John Mills has worked in various capacities since 1983 for the national defense and security community. He has 27 years of service as a civilian and 31 years as a member of the uniformed military. John has worked cyber matters since 2004 at the Department of Defense (DOD). He has also had the opportunity to lead and participate in complex national security proceedings conducted by the Executive Office of the President and the National Security Staff. He was the DoD lead on the inter-agency team that developed and implemented the seminal Presidential Directive on Cybersecurity, NS/HSPD-54/23.
His 31 years of national security service including active, reserve, civilian, peacetime, and several hostile fire tours and he is currently a Colonel in the U.S. Army Reserve in addition to being a US Government Civilian. After 9/11, he was recalled to military service and spent two years conducting operations and planning with the Joint Staff at the Pentagon, at Central Command, and also in Iraq. During this period, among other things, he helped plan, organize, and implement multiple foreign national contingency military and security forces.
In addition to this experience, in the 1990’s, John worked as a senior contracting officer and program management analyst for implementation of complex air traffic control and science and technology innovations for another US Government Agency. In 1997, he spent most of the year in Bosnia helping to implement the Dayton Peace Accords among the former warring factions.

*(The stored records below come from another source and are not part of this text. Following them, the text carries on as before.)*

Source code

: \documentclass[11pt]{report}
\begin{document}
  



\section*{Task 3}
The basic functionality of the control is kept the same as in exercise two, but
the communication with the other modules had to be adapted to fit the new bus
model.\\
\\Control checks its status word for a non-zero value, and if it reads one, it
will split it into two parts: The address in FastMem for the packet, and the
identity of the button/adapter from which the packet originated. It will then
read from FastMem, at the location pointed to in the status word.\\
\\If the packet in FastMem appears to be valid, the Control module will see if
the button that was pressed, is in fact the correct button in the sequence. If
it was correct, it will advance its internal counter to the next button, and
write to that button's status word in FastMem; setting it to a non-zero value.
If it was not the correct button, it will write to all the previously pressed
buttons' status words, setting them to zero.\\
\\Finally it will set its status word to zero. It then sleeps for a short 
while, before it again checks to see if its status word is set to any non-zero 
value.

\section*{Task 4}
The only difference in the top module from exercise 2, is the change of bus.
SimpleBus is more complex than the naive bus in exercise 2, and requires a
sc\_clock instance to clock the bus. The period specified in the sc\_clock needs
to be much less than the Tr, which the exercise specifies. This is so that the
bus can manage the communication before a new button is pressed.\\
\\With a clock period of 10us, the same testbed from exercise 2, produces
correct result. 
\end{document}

John has served in Europe, Asia, and the Middle East. John has a Graduate Degree in Strategic Studies from the Army War College in Carlisle Barracks, PA, a Master’s in Business Administration from Golden Gate University in San Francisco, and an undergraduate degree in Geography specializing in Trade and Transportation from the University of Washington. John is an Adjunct Professor teaching graduate level courses on cyber law and policy for the University of Maryland. Recent published articles of his include “Whatever happened to the Front Company? Resurrecting Lost National Security Tradecraft for an Asymetric World”, “The Key Terrain of Cyber” and “Counterinsurgency in Cyberspace.”
Cyber Security Leadership and Risk Management - How to Achieve Resiliency in the Face of Escalating Threats.
The state of an organisation’s IT security posture is too important to be fully delegated to the CIO and CISO. A serious cyber attack can have a material adverse effect on an organisation’s well being, financially and otherwise. This places cyber security into the category of a business risk that warrants CEO and Board attention. Getting the Board of Directors engaged and identifying key metrics to operationalise the needed risk and resource decisions will minimise successful attacks and achieve mission resiliency.
As organisations evolve their security posture, two key metrics for measuring their security capabilities are its Mean-Time-to-Detect (MTTD) threats that present an actual risk and its Mean-Time-to-Respond (MTTR) to fully analyse the threat and mitigate any risk presented. Each organisation needs to assess for itself the appropriate level of maturity based on its own risk tolerances and establish a robust cyber security scorecard to drive successful operations.